Exercise –
Read through the lines below for the string "plugins" and copy each one that has it.

Data provided –
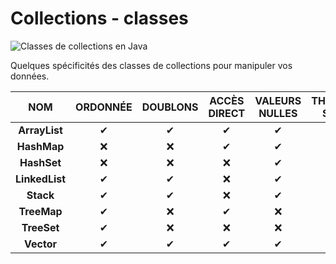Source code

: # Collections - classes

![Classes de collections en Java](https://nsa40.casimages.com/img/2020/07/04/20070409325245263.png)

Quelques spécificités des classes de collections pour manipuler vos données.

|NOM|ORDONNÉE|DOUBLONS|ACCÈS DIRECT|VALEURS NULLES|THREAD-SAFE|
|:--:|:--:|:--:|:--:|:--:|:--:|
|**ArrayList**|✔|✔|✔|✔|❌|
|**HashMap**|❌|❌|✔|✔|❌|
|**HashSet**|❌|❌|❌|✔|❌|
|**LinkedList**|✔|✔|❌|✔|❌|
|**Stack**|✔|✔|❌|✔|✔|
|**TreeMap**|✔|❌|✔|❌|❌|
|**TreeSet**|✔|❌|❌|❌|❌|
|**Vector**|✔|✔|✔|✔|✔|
--
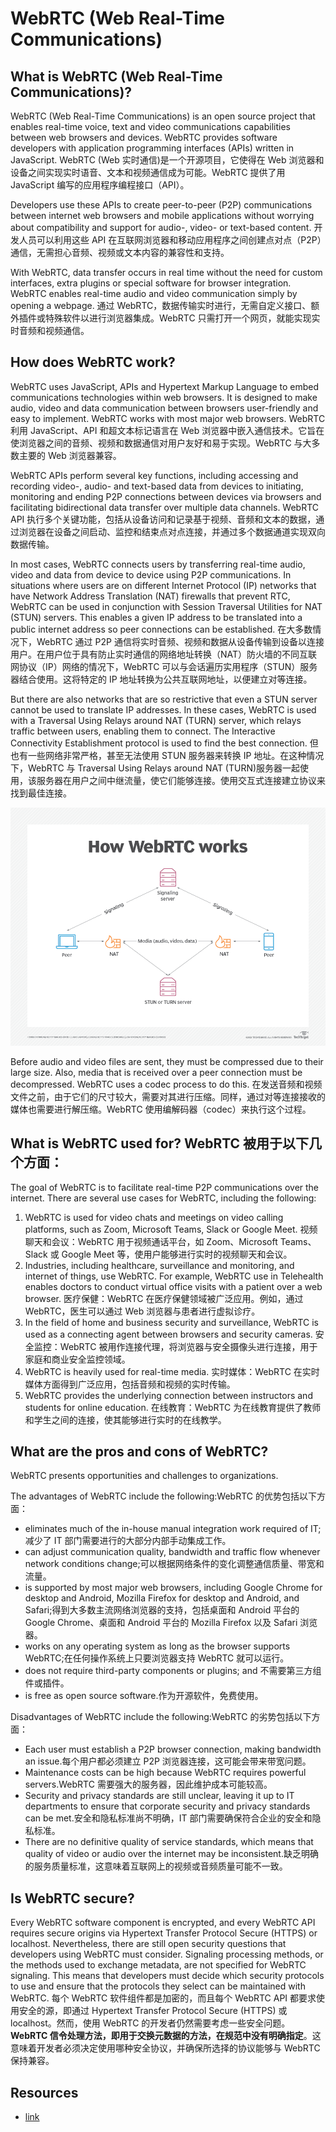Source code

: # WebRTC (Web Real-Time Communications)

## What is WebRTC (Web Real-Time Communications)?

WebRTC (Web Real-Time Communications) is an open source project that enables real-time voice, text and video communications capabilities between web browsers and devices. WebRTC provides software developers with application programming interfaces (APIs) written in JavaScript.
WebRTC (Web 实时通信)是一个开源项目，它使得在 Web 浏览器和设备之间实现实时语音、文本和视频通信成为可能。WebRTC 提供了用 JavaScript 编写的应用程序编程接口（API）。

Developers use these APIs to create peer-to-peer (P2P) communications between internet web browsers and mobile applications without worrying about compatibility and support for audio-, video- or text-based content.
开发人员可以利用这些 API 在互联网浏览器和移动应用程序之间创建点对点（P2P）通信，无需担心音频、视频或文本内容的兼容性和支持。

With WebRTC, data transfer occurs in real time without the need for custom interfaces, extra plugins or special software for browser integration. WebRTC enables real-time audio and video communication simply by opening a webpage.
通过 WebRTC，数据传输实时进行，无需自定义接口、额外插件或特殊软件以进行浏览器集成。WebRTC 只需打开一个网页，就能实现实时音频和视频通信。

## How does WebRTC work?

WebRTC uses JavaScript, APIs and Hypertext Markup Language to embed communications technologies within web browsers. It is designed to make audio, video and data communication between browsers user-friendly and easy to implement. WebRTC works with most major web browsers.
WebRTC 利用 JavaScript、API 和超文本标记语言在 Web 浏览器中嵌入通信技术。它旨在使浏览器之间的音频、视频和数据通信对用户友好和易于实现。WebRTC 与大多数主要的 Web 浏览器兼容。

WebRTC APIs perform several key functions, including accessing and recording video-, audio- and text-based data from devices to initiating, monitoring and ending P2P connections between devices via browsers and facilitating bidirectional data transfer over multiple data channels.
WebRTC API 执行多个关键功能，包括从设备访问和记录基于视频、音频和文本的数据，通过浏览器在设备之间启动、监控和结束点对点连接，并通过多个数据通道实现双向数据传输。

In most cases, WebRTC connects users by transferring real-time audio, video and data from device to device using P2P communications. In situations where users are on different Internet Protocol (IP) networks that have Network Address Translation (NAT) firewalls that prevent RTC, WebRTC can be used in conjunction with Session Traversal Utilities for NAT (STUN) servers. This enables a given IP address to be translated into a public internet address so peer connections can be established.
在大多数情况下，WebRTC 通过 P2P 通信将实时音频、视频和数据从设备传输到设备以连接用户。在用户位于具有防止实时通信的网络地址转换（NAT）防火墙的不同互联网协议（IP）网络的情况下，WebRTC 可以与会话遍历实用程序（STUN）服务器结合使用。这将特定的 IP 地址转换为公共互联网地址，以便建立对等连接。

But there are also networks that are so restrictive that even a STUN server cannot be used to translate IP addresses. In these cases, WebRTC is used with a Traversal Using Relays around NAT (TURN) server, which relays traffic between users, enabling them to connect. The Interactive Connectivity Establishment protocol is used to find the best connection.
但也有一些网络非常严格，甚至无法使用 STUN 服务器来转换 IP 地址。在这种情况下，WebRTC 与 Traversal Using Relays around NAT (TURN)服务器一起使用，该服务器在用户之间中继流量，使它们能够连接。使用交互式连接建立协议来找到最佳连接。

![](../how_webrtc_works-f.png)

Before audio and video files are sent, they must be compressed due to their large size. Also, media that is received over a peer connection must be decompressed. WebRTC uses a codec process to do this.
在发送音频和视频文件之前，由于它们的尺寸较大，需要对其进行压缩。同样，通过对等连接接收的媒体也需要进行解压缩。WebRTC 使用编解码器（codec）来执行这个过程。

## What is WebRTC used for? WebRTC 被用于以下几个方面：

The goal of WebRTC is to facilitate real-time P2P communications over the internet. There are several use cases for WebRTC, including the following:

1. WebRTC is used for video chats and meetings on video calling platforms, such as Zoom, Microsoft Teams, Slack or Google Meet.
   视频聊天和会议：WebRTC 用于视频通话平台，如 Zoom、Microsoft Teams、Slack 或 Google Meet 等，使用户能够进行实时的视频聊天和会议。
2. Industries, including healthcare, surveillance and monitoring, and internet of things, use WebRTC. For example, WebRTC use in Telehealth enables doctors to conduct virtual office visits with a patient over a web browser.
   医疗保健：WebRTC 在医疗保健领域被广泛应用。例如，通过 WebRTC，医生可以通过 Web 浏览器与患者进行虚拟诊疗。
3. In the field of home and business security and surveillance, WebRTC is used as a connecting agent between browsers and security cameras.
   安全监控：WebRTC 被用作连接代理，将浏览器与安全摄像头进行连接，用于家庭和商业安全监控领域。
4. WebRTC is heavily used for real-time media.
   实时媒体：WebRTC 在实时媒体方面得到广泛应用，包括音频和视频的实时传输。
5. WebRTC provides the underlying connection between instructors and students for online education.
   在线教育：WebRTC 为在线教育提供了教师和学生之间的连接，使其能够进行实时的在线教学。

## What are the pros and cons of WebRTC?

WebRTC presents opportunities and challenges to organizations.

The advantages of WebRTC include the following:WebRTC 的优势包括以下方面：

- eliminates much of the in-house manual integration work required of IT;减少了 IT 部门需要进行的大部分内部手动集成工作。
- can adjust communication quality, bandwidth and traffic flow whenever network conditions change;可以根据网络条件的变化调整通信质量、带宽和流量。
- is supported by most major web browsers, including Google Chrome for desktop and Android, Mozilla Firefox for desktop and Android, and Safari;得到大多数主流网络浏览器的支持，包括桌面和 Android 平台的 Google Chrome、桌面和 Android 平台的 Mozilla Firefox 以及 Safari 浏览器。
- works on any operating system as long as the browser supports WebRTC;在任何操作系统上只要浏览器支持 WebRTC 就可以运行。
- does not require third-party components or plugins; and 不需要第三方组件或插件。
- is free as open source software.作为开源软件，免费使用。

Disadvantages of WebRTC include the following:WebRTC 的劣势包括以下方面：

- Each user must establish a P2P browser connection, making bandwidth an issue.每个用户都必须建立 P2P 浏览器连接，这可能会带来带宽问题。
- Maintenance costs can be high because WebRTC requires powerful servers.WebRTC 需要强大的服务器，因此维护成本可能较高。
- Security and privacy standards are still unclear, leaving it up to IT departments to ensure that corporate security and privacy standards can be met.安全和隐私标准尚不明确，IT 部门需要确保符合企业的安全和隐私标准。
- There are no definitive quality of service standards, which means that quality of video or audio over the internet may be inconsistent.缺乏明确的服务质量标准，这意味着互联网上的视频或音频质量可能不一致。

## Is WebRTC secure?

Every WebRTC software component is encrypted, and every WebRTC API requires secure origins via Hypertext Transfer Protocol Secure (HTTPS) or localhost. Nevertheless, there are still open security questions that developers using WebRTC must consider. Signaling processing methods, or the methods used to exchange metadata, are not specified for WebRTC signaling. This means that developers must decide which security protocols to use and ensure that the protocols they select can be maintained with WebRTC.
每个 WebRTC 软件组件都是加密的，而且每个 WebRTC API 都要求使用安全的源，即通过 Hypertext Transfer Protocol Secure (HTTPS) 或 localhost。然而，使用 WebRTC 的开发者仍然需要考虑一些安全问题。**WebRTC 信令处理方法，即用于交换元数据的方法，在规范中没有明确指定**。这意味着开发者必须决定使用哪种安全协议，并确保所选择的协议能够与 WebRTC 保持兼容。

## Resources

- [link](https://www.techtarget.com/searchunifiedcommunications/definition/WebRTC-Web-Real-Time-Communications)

Final answer –
With WebRTC, data transfer occurs in real time without the need for custom interfaces, extra plugins or special software for browser integration. WebRTC enables real-time audio and video communication simply by opening a webpage.
- does not require third-party components or plugins; and 不需要第三方组件或插件。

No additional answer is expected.